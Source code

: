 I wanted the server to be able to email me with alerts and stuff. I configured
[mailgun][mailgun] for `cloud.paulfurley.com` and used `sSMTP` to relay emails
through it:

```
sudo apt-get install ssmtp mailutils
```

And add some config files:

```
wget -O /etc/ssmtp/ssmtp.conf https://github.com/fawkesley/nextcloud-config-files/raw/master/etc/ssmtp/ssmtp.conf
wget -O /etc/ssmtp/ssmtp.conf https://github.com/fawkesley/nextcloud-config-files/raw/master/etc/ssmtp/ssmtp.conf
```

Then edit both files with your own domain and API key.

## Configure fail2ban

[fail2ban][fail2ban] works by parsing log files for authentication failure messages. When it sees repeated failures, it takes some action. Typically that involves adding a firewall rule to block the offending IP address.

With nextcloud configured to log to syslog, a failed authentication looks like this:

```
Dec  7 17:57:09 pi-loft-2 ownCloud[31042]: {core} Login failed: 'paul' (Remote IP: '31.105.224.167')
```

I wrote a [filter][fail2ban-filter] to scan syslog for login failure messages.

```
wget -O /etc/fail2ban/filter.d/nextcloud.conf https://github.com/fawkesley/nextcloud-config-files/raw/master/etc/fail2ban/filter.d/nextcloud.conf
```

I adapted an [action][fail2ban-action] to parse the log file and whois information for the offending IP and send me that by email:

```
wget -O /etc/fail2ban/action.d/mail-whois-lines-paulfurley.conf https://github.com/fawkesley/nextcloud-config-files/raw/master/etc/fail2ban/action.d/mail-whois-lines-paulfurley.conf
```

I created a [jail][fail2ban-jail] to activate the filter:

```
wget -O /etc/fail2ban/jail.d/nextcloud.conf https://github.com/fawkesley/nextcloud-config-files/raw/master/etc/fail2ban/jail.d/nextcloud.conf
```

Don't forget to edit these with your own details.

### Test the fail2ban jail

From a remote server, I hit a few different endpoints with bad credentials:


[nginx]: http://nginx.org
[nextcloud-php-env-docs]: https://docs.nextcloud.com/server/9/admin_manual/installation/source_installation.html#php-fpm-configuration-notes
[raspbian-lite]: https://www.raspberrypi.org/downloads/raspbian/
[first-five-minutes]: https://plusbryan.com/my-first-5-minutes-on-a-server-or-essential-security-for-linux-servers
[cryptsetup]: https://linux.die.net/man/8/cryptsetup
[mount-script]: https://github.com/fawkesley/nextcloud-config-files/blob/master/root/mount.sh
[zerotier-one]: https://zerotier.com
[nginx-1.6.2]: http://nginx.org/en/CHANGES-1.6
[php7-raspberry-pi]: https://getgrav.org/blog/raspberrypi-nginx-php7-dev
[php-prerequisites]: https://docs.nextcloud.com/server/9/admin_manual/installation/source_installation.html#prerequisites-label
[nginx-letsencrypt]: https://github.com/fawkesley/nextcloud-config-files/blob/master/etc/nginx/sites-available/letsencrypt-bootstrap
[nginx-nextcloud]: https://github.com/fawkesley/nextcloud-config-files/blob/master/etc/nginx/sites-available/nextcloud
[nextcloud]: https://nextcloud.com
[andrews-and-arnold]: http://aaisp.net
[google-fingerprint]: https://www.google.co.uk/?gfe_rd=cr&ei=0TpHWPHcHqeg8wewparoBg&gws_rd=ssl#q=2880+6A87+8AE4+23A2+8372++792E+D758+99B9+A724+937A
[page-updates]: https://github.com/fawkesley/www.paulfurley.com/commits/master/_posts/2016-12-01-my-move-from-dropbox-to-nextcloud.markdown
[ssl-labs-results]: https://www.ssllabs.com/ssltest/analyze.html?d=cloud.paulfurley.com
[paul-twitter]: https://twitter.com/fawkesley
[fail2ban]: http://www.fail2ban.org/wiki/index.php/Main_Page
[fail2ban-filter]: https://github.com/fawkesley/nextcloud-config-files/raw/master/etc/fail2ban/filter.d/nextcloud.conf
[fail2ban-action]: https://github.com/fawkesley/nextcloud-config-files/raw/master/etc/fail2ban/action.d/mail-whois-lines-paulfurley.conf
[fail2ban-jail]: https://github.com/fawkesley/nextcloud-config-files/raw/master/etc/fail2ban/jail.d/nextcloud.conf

# # #

**PROMPT**.
Output nothing but the lines from the one containing "[paul-twitter]: https://twitter.com/fawkesley" to the end of the listing, both of those included, exactly as given.

**ANSWER BELOW**.
[paul-twitter]: https://twitter.com/fawkesley
[fail2ban]: http://www.fail2ban.org/wiki/index.php/Main_Page
[fail2ban-filter]: https://github.com/fawkesley/nextcloud-config-files/raw/master/etc/fail2ban/filter.d/nextcloud.conf
[fail2ban-action]: https://github.com/fawkesley/nextcloud-config-files/raw/master/etc/fail2ban/action.d/mail-whois-lines-paulfurley.conf
[fail2ban-jail]: https://github.com/fawkesley/nextcloud-config-files/raw/master/etc/fail2ban/jail.d/nextcloud.conf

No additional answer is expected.